What Are Grade I, II, and III Burns?

Today, we are going to learn more about these burns. This article will help you understand the causes and types of these burns. Continue reading to be aware of this crucial knowledge you can use to help yourself and others.

What are Burns?

The meaning of the term ‘burn’ is not restricted to the burning sensation associated with this injury. They are characterized by severe skin damage where the affected skin cells die. Depending on the degree and cause of injury, the majority of people recover from burns without severe health consequences. But in case of more serious burns, immediate emergency medical care is required to prevent complications and death. Minor burns take several days to heal completely, whereas more serious burns take months to recover from. In addition, there is a greater risk of infection  when your skin gets damaged by a burn.

Causes of Burns

While open flames are one of the most common reasons for burns, they usually result from an energy transfer to the body. The causes of burns are classified as follows.

  1. Thermal Burns

When you touch a very hot object, it raises the temperature of your skin, and your skin cells start dying. The reasons for thermal burns include flames, very hot metals, scalding liquids, and steam.

  1. Chemical Burns

When the chemicals such as strong acids, solvents, and detergents come in contact with your skin, they can cause your skin to burn.

  1. Radiation Burns

Sunburn is a typical example of radiation burn, while the other sources of radiation that can cause burn are X-rays or radiation therapy to treat cancer.

  1. Electrical Burns

This type of burn is possible when you come into contact with an electrical current.

  1. Cold Burns

These types of burns are also called ‘frostbite,’ which causes damage to the skin by freezing it.

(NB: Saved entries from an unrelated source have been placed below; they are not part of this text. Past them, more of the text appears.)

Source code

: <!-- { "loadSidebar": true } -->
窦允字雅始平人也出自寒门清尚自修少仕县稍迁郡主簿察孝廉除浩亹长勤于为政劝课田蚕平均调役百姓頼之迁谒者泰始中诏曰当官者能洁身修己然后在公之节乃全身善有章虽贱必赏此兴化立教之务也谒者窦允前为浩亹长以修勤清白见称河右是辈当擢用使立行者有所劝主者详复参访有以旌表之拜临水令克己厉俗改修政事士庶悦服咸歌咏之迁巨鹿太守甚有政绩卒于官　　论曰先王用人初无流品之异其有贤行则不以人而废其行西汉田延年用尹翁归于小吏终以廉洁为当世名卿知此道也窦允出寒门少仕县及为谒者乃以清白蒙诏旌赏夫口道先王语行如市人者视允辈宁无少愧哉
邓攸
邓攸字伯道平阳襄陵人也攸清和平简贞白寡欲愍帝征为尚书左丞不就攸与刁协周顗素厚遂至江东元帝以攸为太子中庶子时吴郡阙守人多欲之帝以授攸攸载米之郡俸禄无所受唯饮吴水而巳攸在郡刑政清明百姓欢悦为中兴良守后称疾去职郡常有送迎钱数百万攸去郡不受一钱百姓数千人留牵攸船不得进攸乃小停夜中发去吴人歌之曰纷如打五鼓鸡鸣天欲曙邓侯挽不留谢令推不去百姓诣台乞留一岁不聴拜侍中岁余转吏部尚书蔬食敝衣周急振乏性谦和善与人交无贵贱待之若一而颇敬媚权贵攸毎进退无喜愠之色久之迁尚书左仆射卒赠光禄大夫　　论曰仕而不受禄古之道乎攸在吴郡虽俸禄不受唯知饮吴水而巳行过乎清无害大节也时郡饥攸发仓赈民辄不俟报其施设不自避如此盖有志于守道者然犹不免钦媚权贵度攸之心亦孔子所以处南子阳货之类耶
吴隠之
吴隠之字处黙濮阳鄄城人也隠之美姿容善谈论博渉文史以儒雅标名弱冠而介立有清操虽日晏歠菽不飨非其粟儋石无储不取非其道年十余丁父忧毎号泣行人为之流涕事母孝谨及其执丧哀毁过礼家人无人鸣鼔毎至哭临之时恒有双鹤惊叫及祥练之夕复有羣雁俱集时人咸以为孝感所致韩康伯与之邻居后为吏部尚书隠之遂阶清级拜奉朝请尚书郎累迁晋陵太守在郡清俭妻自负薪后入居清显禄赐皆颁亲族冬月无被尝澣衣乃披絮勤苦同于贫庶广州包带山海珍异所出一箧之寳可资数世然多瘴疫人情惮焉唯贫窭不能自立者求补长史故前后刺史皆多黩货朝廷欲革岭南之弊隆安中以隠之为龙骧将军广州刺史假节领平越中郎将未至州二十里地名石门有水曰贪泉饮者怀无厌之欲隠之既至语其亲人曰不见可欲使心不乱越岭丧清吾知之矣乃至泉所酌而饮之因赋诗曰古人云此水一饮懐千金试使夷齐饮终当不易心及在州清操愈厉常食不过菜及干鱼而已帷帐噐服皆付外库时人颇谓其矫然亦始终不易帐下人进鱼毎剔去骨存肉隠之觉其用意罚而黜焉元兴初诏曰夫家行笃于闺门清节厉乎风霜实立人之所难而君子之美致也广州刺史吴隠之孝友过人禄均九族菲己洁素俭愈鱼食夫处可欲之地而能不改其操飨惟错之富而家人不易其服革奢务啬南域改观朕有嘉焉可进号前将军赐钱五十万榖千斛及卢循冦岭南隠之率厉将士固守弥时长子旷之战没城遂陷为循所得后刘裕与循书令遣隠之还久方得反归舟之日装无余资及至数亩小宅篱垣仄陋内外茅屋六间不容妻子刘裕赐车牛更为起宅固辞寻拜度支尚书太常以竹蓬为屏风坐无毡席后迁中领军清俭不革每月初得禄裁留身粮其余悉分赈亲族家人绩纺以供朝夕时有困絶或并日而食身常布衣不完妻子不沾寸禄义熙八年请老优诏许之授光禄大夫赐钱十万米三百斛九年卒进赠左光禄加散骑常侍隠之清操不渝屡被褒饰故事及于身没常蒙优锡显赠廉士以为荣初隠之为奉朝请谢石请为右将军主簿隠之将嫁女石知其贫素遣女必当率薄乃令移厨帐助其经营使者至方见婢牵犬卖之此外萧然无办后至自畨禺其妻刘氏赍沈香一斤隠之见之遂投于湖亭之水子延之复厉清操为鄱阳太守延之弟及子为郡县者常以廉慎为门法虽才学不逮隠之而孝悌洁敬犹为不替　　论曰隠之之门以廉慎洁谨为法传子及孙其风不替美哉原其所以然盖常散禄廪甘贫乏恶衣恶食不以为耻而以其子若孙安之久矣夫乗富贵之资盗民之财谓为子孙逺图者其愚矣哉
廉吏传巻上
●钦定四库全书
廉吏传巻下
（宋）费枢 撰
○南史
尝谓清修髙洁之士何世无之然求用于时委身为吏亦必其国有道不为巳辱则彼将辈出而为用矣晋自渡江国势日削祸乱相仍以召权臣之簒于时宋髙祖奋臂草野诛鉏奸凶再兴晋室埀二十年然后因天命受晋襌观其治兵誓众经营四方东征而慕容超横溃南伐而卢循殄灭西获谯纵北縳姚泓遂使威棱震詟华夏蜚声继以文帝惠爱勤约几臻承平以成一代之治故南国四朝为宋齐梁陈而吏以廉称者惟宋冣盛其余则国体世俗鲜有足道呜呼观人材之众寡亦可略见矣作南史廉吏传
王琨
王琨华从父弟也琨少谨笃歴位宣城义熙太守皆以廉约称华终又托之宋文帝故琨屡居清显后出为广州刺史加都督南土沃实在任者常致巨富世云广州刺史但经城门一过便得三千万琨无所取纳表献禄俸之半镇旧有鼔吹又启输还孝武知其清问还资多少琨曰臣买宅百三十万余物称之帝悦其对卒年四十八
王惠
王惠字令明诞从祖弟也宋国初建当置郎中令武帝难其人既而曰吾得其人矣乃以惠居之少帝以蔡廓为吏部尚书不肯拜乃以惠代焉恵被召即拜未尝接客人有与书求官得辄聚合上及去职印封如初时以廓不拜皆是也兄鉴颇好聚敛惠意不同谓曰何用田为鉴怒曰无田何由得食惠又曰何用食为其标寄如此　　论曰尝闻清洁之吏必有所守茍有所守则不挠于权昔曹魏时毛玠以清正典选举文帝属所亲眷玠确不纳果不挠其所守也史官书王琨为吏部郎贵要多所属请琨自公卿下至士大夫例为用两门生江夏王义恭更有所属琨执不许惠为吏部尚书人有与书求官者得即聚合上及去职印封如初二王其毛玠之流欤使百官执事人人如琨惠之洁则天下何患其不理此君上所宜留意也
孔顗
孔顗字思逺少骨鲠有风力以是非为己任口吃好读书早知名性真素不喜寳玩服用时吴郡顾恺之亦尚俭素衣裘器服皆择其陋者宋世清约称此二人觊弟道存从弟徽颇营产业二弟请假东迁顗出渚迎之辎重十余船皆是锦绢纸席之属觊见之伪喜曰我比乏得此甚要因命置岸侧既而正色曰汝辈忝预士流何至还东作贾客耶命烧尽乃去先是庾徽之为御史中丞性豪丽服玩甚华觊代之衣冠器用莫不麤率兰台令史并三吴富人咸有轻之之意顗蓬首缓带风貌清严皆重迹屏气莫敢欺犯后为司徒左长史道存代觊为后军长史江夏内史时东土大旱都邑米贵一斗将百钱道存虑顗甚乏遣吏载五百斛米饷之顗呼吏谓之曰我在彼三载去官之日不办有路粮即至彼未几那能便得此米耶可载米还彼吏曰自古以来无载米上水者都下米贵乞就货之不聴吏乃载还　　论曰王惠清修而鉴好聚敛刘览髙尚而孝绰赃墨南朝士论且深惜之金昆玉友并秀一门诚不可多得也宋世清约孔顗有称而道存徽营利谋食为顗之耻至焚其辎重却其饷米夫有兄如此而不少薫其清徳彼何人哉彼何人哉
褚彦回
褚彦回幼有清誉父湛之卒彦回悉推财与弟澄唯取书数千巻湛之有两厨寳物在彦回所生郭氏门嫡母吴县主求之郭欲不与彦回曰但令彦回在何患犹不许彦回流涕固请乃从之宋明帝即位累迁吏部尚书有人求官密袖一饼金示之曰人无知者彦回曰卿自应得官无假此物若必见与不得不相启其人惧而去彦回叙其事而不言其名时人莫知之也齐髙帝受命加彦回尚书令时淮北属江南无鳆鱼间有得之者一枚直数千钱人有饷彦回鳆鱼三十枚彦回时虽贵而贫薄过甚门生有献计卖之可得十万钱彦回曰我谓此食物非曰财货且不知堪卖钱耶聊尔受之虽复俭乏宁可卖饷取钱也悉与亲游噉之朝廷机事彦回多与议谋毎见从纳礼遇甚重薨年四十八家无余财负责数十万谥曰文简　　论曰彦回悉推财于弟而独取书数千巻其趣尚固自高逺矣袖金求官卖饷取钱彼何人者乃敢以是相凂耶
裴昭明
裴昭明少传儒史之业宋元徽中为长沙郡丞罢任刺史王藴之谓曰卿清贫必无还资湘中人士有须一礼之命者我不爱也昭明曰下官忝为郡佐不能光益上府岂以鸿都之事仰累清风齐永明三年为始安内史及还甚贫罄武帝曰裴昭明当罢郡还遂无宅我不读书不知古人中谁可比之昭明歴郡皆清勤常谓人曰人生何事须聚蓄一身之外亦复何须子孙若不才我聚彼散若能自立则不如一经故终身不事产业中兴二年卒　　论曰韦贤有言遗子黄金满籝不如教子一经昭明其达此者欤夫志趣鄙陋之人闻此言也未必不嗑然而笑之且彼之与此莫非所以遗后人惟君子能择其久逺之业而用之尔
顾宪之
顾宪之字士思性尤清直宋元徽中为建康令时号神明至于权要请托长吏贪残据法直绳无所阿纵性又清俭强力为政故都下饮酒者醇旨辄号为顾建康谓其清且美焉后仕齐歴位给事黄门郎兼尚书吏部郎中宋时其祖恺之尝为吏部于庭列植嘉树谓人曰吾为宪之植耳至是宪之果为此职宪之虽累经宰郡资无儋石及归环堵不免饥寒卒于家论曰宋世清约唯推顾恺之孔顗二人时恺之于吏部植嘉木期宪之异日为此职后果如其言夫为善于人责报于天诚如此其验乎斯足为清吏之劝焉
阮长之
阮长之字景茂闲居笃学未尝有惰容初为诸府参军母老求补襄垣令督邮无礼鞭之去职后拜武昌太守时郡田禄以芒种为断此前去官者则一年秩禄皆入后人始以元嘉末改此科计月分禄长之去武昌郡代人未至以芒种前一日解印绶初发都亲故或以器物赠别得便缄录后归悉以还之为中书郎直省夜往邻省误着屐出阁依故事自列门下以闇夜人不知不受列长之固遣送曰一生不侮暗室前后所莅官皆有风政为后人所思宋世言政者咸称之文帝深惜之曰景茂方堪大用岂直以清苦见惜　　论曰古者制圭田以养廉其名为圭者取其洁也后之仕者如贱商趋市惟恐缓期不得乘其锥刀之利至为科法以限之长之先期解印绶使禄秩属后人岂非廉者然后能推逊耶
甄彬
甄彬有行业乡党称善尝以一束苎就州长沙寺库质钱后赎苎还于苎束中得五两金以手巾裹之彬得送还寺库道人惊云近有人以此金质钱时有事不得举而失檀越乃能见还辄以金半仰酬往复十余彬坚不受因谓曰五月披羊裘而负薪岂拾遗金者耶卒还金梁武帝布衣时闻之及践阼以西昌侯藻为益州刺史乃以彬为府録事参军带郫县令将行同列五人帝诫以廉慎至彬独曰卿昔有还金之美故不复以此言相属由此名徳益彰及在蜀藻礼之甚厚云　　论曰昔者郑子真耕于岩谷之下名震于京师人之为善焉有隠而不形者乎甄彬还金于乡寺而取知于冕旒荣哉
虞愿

Being outside in freezing temperatures can cause frostbite. If your skin gets in contact with something very cold directly for a prolonged period of time, it can cause a cold burn.

  1. Friction Burns

When some of your skin gets rubbed off by a hard object, a friction burn is what you have. It’s both a heat burn and an abrasion (scrape). These burns are commonly observed in motorcycle and bike accidents.

Stages or Grades of Burns

Burns are classified as Grade-I, II, and III, depending on severity and depth of skin penetration.

  • Grade-I (Superficial) Burns

Also known as first-degree burns, they affect only the epidermis, i.e., the outer layer of your skin. There are no blisters at the burn site; they are red, painful, and dry. An example is a mild sunburn. These burns rarely cause long-term tissue damage and often consist of an increase or decrease in your skin color.

  • Grade-II (Partial Thickness) Burns

These are second-degree burns involving the epidermis and a part of the dermis layer of your skin. The burn site usually appears red and blistered. It may be swollen and painful in some cases.

  • Grade-III (Full Thickness) Burns

Also called third-degree burns, they destroy the epidermis and dermis layers of your skin. These burns can also damage your muscles, tendons, and underlying bones. The burn site usually appears white or charred. Due to the destroyed nerve endings, there is no sensation in the burnt area.

If a child’s body is affected 10 percent and an adult’s body is affected 15 to 20 percent by a burn, it is considered a major injury. There is a strong need for hospitalization and extensive rehabilitation.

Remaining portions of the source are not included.